Her Gaze

Five minutes earlier and John’s day could have been different. Instead, he sat in his rain splattered car, unable to forget the pleasurable groans of his wife as she and the man who replaced him in their bed embraced passionately.

        Beeeeeep! John snapped out of his trance. His foot kissed the accelerator then jumped back to the brake. Despairingly, he looked through the side window at a bus stop. His bus stop, where he would normally be standing if it wasn’t for the morning’s events. A silver lining of sorts.

        A stranger, alone, waited unprotected against the increasing rain. Eyes, big, blue and round, bordered by black eyeliner, engaged his stare. They were familiar. John didn’t know why. He’d never met her, yet their mystery captivated him.

      Rain thumped on the roof like popcorn exploding in a pan as perfume drifted through the air vent. Coco Mademoiselle by Chanel. John’s nose twitched. A familiar scent, one associated with someone special he knew many years ago. The stranger moved closer, pressing her face against the glass, her presence strengthening the scent.

        ‘What do you want?’ John cried out.

        ‘You!’ replied a muffled teenage voice.

        Great! John thought. A psycho. Could this day get any worse?

        ‘I’m not that kind of man.’

        ‘That is not what I meant.’

        John edged closer to the window, the intensity of the rain challenging his hearing.

        ‘Take your face off my window!’

         Her face remained glued to the glass. John wound down the window half way. She peeled her face away from it and placed her chin on top of the glass.

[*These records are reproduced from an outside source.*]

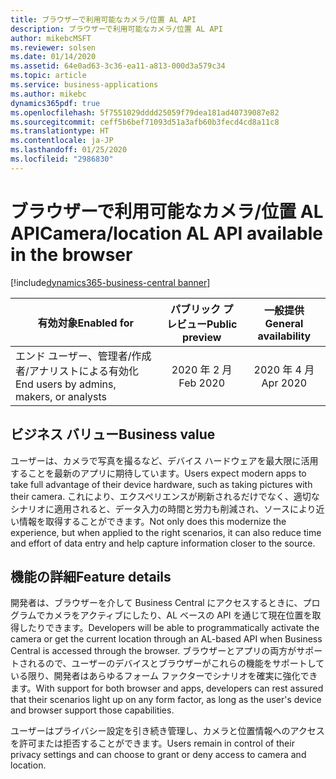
 ```yaml
---
title: ブラウザーで利用可能なカメラ/位置 AL API
description: ブラウザーで利用可能なカメラ/位置 AL API
author: mikebcMSFT
ms.reviewer: solsen
ms.date: 01/14/2020
ms.assetid: 64e0ad63-3c36-ea11-a813-000d3a579c34
ms.topic: article
ms.service: business-applications
ms.author: mikebc
dynamics365pdf: true
ms.openlocfilehash: 5f7551029dddd25059f79dea181ad40739087e82
ms.sourcegitcommit: ceff5b6bef71093d51a3afb60b3fecd4cd8a11c8
ms.translationtype: HT
ms.contentlocale: ja-JP
ms.lasthandoff: 01/25/2020
ms.locfileid: "2986830"
---
```

# <a name="cameralocation-al-api-available-in-the-browser"></a><span data-ttu-id="c1238-103">ブラウザーで利用可能なカメラ/位置 AL API</span><span class="sxs-lookup"><span data-stu-id="c1238-103">Camera/location AL API available in the browser</span></span>
[!include[dynamics365-business-central banner](../includes/dynamics365-business-central.md)]

| <span data-ttu-id="c1238-104">有効対象</span><span class="sxs-lookup"><span data-stu-id="c1238-104">Enabled for</span></span>    |  <span data-ttu-id="c1238-105">パブリック プレビュー</span><span class="sxs-lookup"><span data-stu-id="c1238-105">Public preview</span></span> | <span data-ttu-id="c1238-106">一般提供</span><span class="sxs-lookup"><span data-stu-id="c1238-106">General availability</span></span> | 
| ---------- | :----------: |:----------: |
|<span data-ttu-id="c1238-107">エンド ユーザー、管理者/作成者/アナリストによる有効化</span><span class="sxs-lookup"><span data-stu-id="c1238-107">End users by admins, makers, or analysts</span></span>|<span data-ttu-id="c1238-108">2020 年 2 月</span><span class="sxs-lookup"><span data-stu-id="c1238-108">Feb 2020</span></span>| <span data-ttu-id="c1238-109">2020 年 4 月</span><span class="sxs-lookup"><span data-stu-id="c1238-109">Apr 2020</span></span>|


## <a name="business-value"></a><span data-ttu-id="c1238-110">ビジネス バリュー</span><span class="sxs-lookup"><span data-stu-id="c1238-110">Business value</span></span>
<!-- bv start -->
<span data-ttu-id="c1238-111">ユーザーは、カメラで写真を撮るなど、デバイス ハードウェアを最大限に活用することを最新のアプリに期待しています。</span><span class="sxs-lookup"><span data-stu-id="c1238-111">Users expect modern apps to take full advantage of their device hardware, such as taking pictures with their camera.</span></span> <span data-ttu-id="c1238-112">これにより、エクスペリエンスが刷新されるだけでなく、適切なシナリオに適用されると、データ入力の時間と労力も削減され、ソースにより近い情報を取得することができます。</span><span class="sxs-lookup"><span data-stu-id="c1238-112">Not only does this modernize the experience, but when applied to the right scenarios, it can also reduce time and effort of data entry and help capture information closer to the source.</span></span>
<!-- bv end -->



## <a name="feature-details"></a><span data-ttu-id="c1238-113">機能の詳細</span><span class="sxs-lookup"><span data-stu-id="c1238-113">Feature details</span></span>
<!--feature detail start -->
<span data-ttu-id="c1238-114">開発者は、ブラウザーを介して Business Central にアクセスするときに、プログラムでカメラをアクティブにしたり、AL ベースの API を通じて現在位置を取得したりできます。</span><span class="sxs-lookup"><span data-stu-id="c1238-114">Developers will be able to programmatically activate the camera or get the current location through an AL-based API when Business Central is accessed through the browser.</span></span> <span data-ttu-id="c1238-115">ブラウザーとアプリの両方がサポートされるので、ユーザーのデバイスとブラウザーがこれらの機能をサポートしている限り、開発者はあらゆるフォーム ファクターでシナリオを確実に強化できます。</span><span class="sxs-lookup"><span data-stu-id="c1238-115">With support for both browser and apps, developers can rest assured that their scenarios light up on any form factor, as long as the user's device and browser support those capabilities.</span></span>

<span data-ttu-id="c1238-116">ユーザーはプライバシー設定を引き続き管理し、カメラと位置情報へのアクセスを許可または拒否することができます。</span><span class="sxs-lookup"><span data-stu-id="c1238-116">Users remain in control of their privacy settings and can choose to grant or deny access to camera and location.</span></span>
<!--feature detail end -->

         ‘You know how long I have looked for you?’

         Horror gripped him. Who was this girl?  

         ‘You expected me at the bus stop? Didn’t you?’

         The air’s cold touch caressed John’s neck, shaking his body. He tried to avoid her gaze. This creepy, drenched, malnourished teen’s gaze. Yet those eyes. Why did they fascinate him so?

         Her hand banged on the window. Clutched in her fingers, a photo. It drew John in like a fisherman bringing in his catch. His mouth went dry. His stomach tightened.

          ‘Beeeeeeeep!’ John jumped at the gesture of the driver behind him, breaking his eye contact with the girl. He looked through the blurred mix of fog and water running along his windscreen. Metres away, two red brake lights stared at him. John shook his head and stared into the rear-view mirror. He wanted to eye the impatient prick who could not control his impulses.

         John froze, his muscles numb, disturbed by his reflection. He swivelled towards the girl’s eyes, then scrutinised the photo again. An invisible claw pulled John’s head back to the rear-view mirror. The realisation hit him like a sledgehammer. The reason those eyes were familiar. They were his.